Paris

“HF|RG”

Jeu de Paume

Rarely has a title’s punctuation been so warranted as the vertical slash cleaving the initials in this double billing, “HF|RG”: simultaneously soldering and severing the names and careers of Harun Farocki and Rodney Graham. Both artists were born in the 1940s and work with the moving image, but their similarities ostensibly end there. In this joint retrospective, Farocki is the doyen of reticulated montage and cracker of documentary codes, while Graham is the deadpan jack of many trades, whose dry wit pricks the profligate beauty of his installations. Where Farocki is systematic, Graham is satirical; where Graham is at ease in a gallery, Farocki’s film essays seem like envoys from more sober contexts, namely the documentary television programs and cinema houses that screened his films for the first thirty years of his career. Farocki disentangles the political and martial origins of archival footage, while Graham’s film installations—including the awesome 35-mm projectors of Loudhailer and Rheinmetall/Victoria 8, both 2003, and the exposed calligraphic cascades of the looping system of Coruscating Cinnamon Granules, 1996—enmesh their images in material presence.

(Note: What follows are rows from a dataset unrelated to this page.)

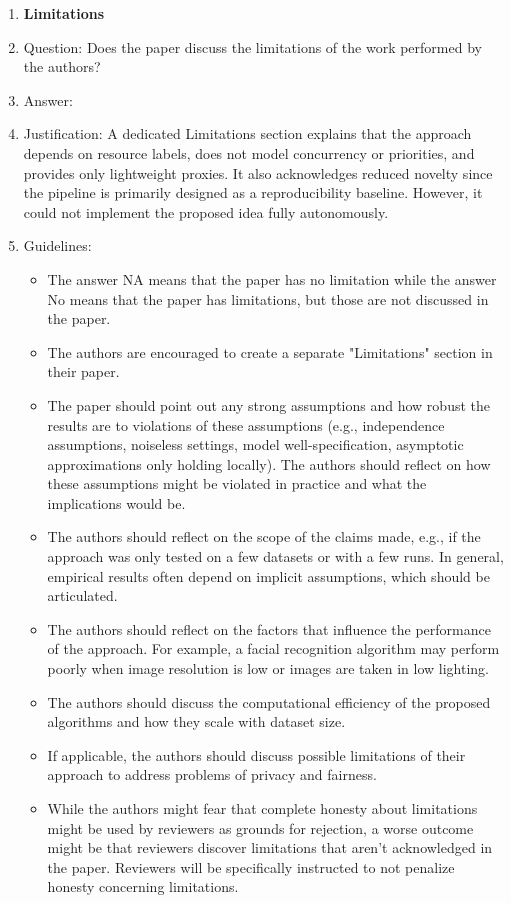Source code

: \documentclass{article}
\theoremstyle{plain}
\theoremstyle{definition}
\theoremstyle{remark}
\begin{document}
\begin{enumerate}
		\item {\bf Limitations}
		\item[] Question: Does the paper discuss the limitations of the work performed by the authors?
		\item[] Answer: \answerYes{}
		\item[] Justification: A dedicated Limitations section explains that the approach depends on resource labels, does not model concurrency or priorities, and provides only lightweight proxies. It also acknowledges reduced novelty since the pipeline is primarily designed as a reproducibility baseline. However, it could not implement the proposed idea fully autonomously.
		\item[] Guidelines:
		\begin{itemize}
			\item The answer NA means that the paper has no limitation while the answer No means that the paper has limitations, but those are not discussed in the paper. 
			\item The authors are encouraged to create a separate "Limitations" section in their paper.
			\item The paper should point out any strong assumptions and how robust the results are to violations of these assumptions (e.g., independence assumptions, noiseless settings, model well-specification, asymptotic approximations only holding locally). The authors should reflect on how these assumptions might be violated in practice and what the implications would be.
			\item The authors should reflect on the scope of the claims made, e.g., if the approach was only tested on a few datasets or with a few runs. In general, empirical results often depend on implicit assumptions, which should be articulated.
			\item The authors should reflect on the factors that influence the performance of the approach. For example, a facial recognition algorithm may perform poorly when image resolution is low or images are taken in low lighting. 
			\item The authors should discuss the computational efficiency of the proposed algorithms and how they scale with dataset size.
			\item If applicable, the authors should discuss possible limitations of their approach to address problems of privacy and fairness.
			\item While the authors might fear that complete honesty about limitations might be used by reviewers as grounds for rejection, a worse outcome might be that reviewers discover limitations that aren't acknowledged in the paper. Reviewers will be specifically instructed to not penalize honesty concerning limitations.
		\end{itemize}
		

\end{enumerate}
\end{document}
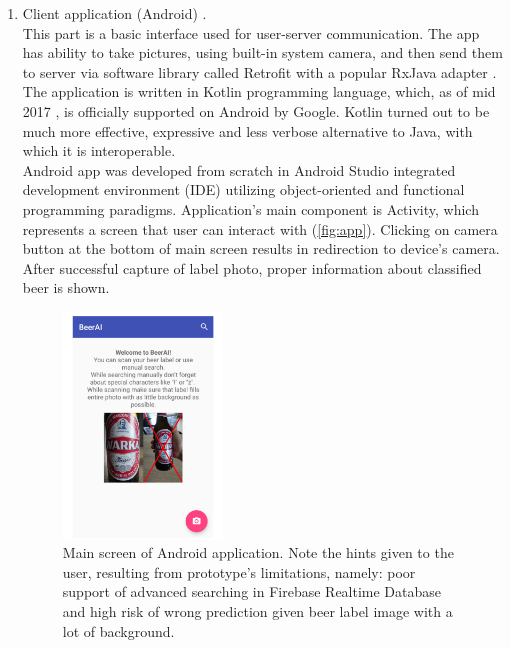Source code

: \documentclass[11pt, a4paper]{article}
\begin{document}
\begin{enumerate}[1)]
\item Client application (Android) \cite{android_app_repo}. \\
This part is a basic interface used for user-server communication. The app has ability to take pictures, using built-in system camera, and then send them to server via software library called Retrofit \cite{retrofit_repo} with a popular RxJava adapter \cite{rxjava_repo}. The application is written in Kotlin programming language, which, as of mid 2017 \cite{kotlin_blogpost}, is officially supported on Android by Google. Kotlin turned out to be much more effective, expressive and less verbose alternative to Java, with which it is interoperable.\\

Android app was developed from scratch in Android Studio integrated development environment (IDE) utilizing object-oriented and functional programming paradigms. Application's main component is Activity, which represents a screen that user can interact with (\autoref{fig:app}). Clicking on camera button at the bottom of main screen results in redirection to device's camera. After successful capture of label photo, proper information about classified beer is shown. 

\begin{figure}[h]
\includegraphics[width=0.4\textwidth]{app}
\centering
\caption[Główny ekran aplikacji na Androida]{Main screen of Android application. Note the hints given to the user, resulting from prototype's limitations, namely: poor support of advanced searching in Firebase Realtime Database and high risk of wrong prediction given beer label image with a lot of background.}
\label{fig:app}
\end{figure}


\end{enumerate}
\end{document}
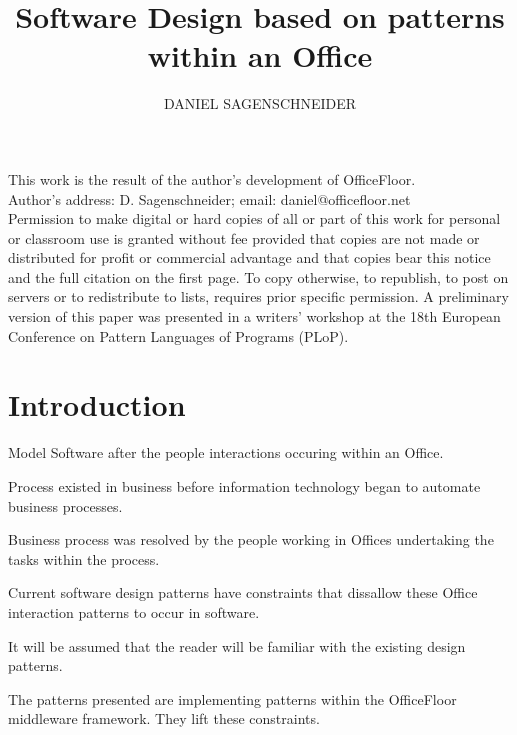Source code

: \documentclass[prodmode]{style/acmlarge}
\title{Software Design based on patterns within an Office}
\author{DANIEL SAGENSCHNEIDER \affil{OfficeFloor, daniel@officefloor.net}}
\begin{document}
\graphicspath{{./pdf/}}

\lstset{language=Java}

\captionsetup[lstlisting]{font=footnotesize}


\begin{bottomstuff}
This work is the result of the author's development of OfficeFloor.\\
Author's address: D. Sagenschneider; email: daniel@officefloor.net\\

Permission to make digital or hard copies of all or part of this work for
personal or classroom use is granted without fee provided that copies are not
made or distributed for profit or commercial advantage and that copies bear this
notice and the full citation on the first page. To copy otherwise, to republish,
to post on servers or to redistribute to lists, requires prior specific
permission. A preliminary version of this paper was presented in a writers'
workshop at the 18th European Conference on Pattern Languages of Programs
(PLoP).
\end{bottomstuff}

\maketitle



\section{Introduction}

Model Software after the people interactions occuring within an Office.

Process existed in business before information technology began to automate business processes.

Business process was resolved by the people working in Offices undertaking the tasks within the process.

Current software design patterns have constraints that dissallow these Office interaction patterns to occur in software.

It will be assumed that the reader will be familiar with the existing design patterns.

The patterns presented are implementing patterns within the OfficeFloor middleware framework.  They lift these constraints.
\end{document}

That said, this exhibition did not aspire to mount dueling retrospectives. Like another endeavor with a cloven title, Roland Barthes’s S/Z, the exhibition came equipped with a set of categories—the Archive, the Non Verbal, the Machine, and Montage—to assure a common ground. But the essential commonality was the artists’ shared fascination with the loop. In a triptych of films, Vexation Island, 1997, How I Became a Rambling Man, 1999, and City Self/Country Self, 2000, Graham casts himself in three stock scenarios, playing a castaway, a cowboy, and both rube and dandy. Looped continuously, the films confine their protagonists to a circuit as airtight as the conventions they so faultlessly rehearse. Farocki’s twelve-monitor installation Arbeiter verlassen die Fabrik in elf Jahrzehnten (Workers Leaving the Factory in Eleven Decades), 2006, repeats excerpts of films ranging from Louis Lumière’s La Sortie de l’usine Lumière à Lyon (Workers Leaving the Lumière Factory in Lyon, 1895) to Lars von Trier’s Dancer in the Dark (2000)—eternally and infernally waylaying the depicted workers in front of their factories, thus tracing the demise of industrial labor yet occluding what might follow it.

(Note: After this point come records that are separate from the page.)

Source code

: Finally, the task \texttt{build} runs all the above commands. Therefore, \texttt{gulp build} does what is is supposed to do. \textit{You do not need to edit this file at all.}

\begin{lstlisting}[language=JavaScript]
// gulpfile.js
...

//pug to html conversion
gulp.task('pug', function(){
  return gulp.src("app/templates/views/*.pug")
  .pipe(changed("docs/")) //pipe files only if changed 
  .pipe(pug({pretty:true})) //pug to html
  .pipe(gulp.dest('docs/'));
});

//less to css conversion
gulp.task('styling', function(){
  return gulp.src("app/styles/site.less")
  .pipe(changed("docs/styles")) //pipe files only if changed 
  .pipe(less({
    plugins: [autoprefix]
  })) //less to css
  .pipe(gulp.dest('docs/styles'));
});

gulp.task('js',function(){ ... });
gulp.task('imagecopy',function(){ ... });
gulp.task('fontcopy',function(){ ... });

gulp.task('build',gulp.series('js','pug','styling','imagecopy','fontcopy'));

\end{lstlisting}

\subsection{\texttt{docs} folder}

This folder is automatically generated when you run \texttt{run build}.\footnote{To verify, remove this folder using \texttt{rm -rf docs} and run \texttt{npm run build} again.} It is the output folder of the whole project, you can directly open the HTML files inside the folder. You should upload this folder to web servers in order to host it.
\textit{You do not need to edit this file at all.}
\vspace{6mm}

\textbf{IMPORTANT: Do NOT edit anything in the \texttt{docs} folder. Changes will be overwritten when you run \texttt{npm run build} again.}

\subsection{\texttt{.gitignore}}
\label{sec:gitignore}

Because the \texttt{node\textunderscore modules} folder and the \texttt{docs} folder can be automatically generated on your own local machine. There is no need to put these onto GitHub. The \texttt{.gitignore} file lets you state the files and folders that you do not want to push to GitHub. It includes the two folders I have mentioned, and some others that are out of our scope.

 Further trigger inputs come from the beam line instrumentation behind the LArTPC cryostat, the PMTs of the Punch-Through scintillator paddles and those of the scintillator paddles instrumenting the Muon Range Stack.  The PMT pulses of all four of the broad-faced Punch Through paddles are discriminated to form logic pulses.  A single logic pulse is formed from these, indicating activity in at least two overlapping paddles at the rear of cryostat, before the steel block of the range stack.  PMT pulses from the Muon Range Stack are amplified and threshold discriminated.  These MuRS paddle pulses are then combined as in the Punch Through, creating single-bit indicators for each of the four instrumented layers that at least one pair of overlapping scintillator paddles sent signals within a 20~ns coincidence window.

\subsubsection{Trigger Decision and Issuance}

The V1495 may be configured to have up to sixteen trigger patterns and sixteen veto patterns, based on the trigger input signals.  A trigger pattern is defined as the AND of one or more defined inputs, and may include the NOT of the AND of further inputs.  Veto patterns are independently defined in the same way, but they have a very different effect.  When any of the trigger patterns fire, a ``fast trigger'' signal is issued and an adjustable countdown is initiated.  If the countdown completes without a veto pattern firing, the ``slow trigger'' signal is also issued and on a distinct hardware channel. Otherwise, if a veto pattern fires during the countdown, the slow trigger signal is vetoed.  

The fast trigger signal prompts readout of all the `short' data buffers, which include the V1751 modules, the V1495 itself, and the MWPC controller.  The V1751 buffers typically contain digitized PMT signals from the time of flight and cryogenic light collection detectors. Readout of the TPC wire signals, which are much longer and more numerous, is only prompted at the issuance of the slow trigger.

Equally infernal are Graham’s Reading Machine for Lenz, 1993, and Reading Machine for Parsifal. One Signature, 1992, book pages and staff paper splayed in glass panels that rotate on brass frames, forever turning round the same phrase. In Parsifal, Graham diffracts an interlude composed by Wagner’s assistant, Engelbert Humperdinck, into an array of musical epicycles for each of the fourteen orchestral parts, the combinations of which would take more than thirty-nine billion years to play out. The unheard modulations echo the normally unseen channels of surveillance and closed-circuit video in Farocki’s montages. In the film essay Auge/Maschine (Eye/Machine), 2000, Farocki documents technologies of warfare that produce an inscrutable volley of visual information—technology that is increasingly pervasive and only nominally intended to “bear witness” for any viewer. The same kind of volley seemed stealthily at play in “HF|RG.” But if this gave the exhibition a touch of inaccessibility, it did so to lend a keener edge, to bestow on that vertical slash one more function: generating a montage the size of an exhibition, where two discontinuous oeuvres engage in closed-circuit communion.